Ludovic Maugé, Quiberonnais de 51 ans, est tombé gravement malade en 2020 : il était atteint d’un lymphome rare. Une maladie reconnue professionnelle un an plus tard, causée par le glyphosate qu’il a utilisé de 1999 à 2020.
Isabelle, sa femme, a pris l’habitude de répondre aux questions à sa place. « Parce qu’il a beaucoup de perte de mémoire », glisse-t-elle. Ludovic Maugé sourit, un peu confus. « Ça fait partie des séquelles », pose-t-il, ses yeux clairs rivés sur son épouse.
Errance médicale
Cet ancien paysagiste installé à Quiberon est tombé gravement malade en 2020. « Ça a commencé par des pertes d’équilibre, puis un globe vésical qui m’empêchait d’uriner, et une grande fatigue. Je n’avais plus aucune force », retrace le quinquagénaire. La France vit alors son premier confinement. Les hôpitaux sont saturés. Ludovic est soigné à domicile, avant d’être hospitalisé en service neurologique au CHBA de Vannes le jour du déconfinement. Il y fait une embolie pulmonaire, avant d’être placé en réanimation. « De là, j’ai été transféré à Rennes où commence trois mois d’errance médicale ».
IRM, PET Scan, ponctions lombaires… Le Quiberonnais passe quantité d’examens, sans que les médecins n’arrivent à poser un diagnostic. « C’était Docteur House ! », lance son épouse. Les premières hypothèses s’orientent vers la maladie de Lyme, puis les maladies tropicales, « comme je suis né en Afrique », précise Ludovic. « Les médecins réfutent l’idée du cancer, puisqu’il n’avait pas de ganglions », replace sa femme. Isabelle marque un temps, puis reprend, la voix tremblante : « Un soir, on m’appelle. Des bleus venaient d’apparaître sur son ventre. Les résultats ont démonté qu’il s’agissait d’un lymphome foudroyant ». Un cas rare.

Aucune mise en garde
Ludovic est transféré à Rennes en septembre pour débuter une chimiothérapie. Dans le service hémato où il est suivi, les médecins font le rapprochement avec le glyphosate – herbicide controversé dont l’interdiction est discutée depuis plusieurs années – auquel le Breton était exposé lorsqu’il était paysagiste. « Je passais du désherbant deux fois par an, dans 60 jardins. Certaines propriétés faisaient un hectare. Ça a duré 20 ans, retrace-t-il. À l’époque, on achetait ça dans les collectivités agricoles. C’était aussi simple qu’acheter une baguette. Outre le symbole tête de mort, il n’y avait aucune mise en garde. Avec le recul, ça a pourri ma vie ».
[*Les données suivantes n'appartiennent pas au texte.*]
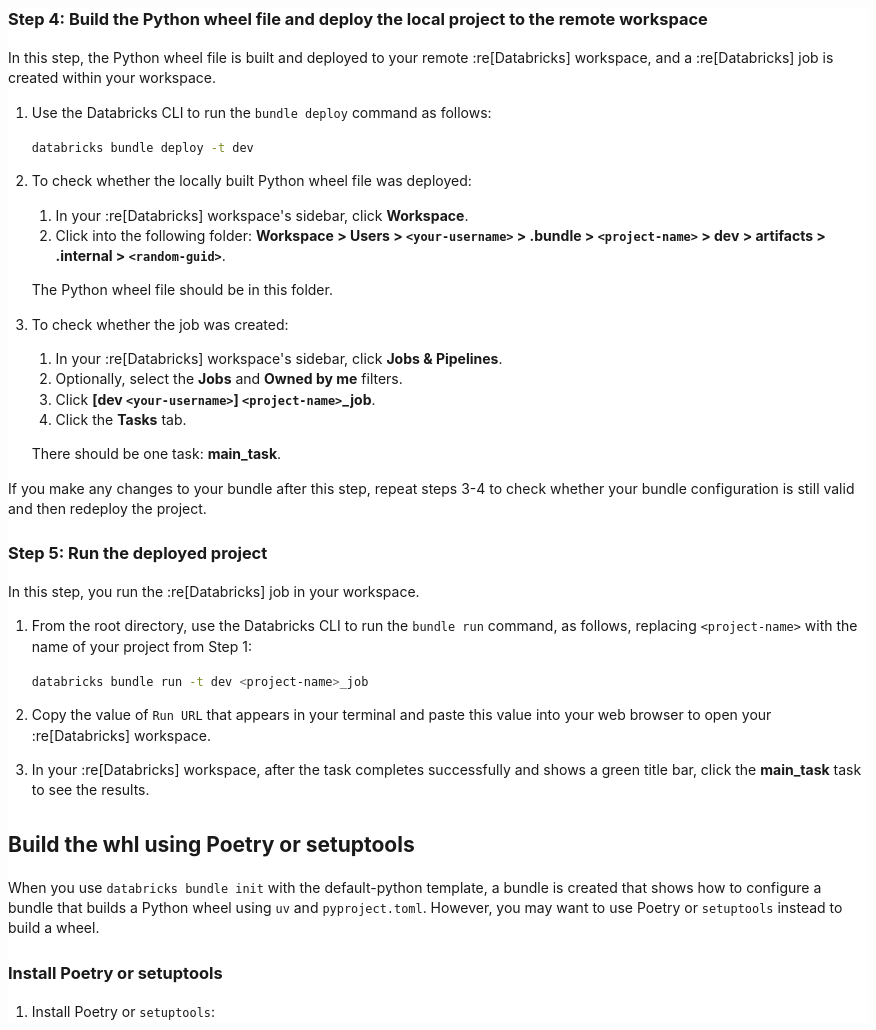 ### Step 4: Build the Python wheel file and deploy the local project to the remote workspace

In this step, the Python wheel file is built and deployed to your remote :re[Databricks] workspace, and a :re[Databricks] job is created within your workspace.

1. Use the Databricks CLI to run the `bundle deploy` command as follows:

   ```bash
   databricks bundle deploy -t dev
   ```

1. To check whether the locally built Python wheel file was deployed:

   1. In your :re[Databricks] workspace's sidebar, click **Workspace**.
   1. Click into the following folder: **Workspace \> Users \> `<your-username>` \> .bundle \> `<project-name>` \> dev \> artifacts \> .internal \> `<random-guid>`**.

   The Python wheel file should be in this folder.

1. To check whether the job was created:

   1. In your :re[Databricks] workspace's sidebar, click **Jobs & Pipelines**.
   1. Optionally, select the **Jobs** and **Owned by me** filters.
   1. Click **[dev `<your-username>`] `<project-name>`\_job**.
   1. Click the **Tasks** tab.

   There should be one task: **main_task**.

If you make any changes to your bundle after this step, repeat steps 3-4 to check whether your bundle configuration is still valid and then redeploy the project.

### Step 5: Run the deployed project

In this step, you run the :re[Databricks] job in your workspace.

1. From the root directory, use the Databricks CLI to run the `bundle run` command, as follows, replacing `<project-name>` with the name of your project from Step 1:

   ```bash
   databricks bundle run -t dev <project-name>_job
   ```

1. Copy the value of `Run URL` that appears in your terminal and paste this value into your web browser to open your :re[Databricks] workspace.
1. In your :re[Databricks] workspace, after the task completes successfully and shows a green title bar, click the **main_task** task to see the results.

## Build the whl using Poetry or setuptools

When you use `databricks bundle init` with the default-python template, a bundle is created that shows how to configure a bundle that builds a Python wheel using `uv` and `pyproject.toml`. However, you may want to use Poetry or `setuptools` instead to build a wheel.

### Install Poetry or setuptools

1. Install Poetry or `setuptools`:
Le 26 avril 2021, le professeur Christophe Paris reconnaît la maladie professionnelle de Ludovic. Il perçoit aujourd’hui une rente de 300 euros mensuels, « versée par les organismes responsables de ces produits », souffle l’adhérent à l’association Phyto-Victimes.
« Ça n’arrive pas qu’aux grands exploitants »
Le quinquagénaire est en rémission depuis mars dernier, mais certaines séquelles sont irréversibles. « Un nerf de la moelle épinière a été touché. Je ne pourrai plus marcher comme avant », explique-t-il. Ludovic souffre de douleurs chroniques, n’entend plus d’une oreille. Sans parler du changement de vie que cela implique pour le couple.
« Si je témoigne, ce n’est pas pour avoir ma tête dans le journal, poursuit-il. C’est pour faire de la prévention. Quand je vois aujourd’hui des jeunes qui utilisent des produits tout aussi toxiques sans aucune protection, je pense qu’ils ne se rendent pas compte. Ça n’arrive pas qu’aux grands exploitants. Les petits artisans aussi peuvent être touchés ».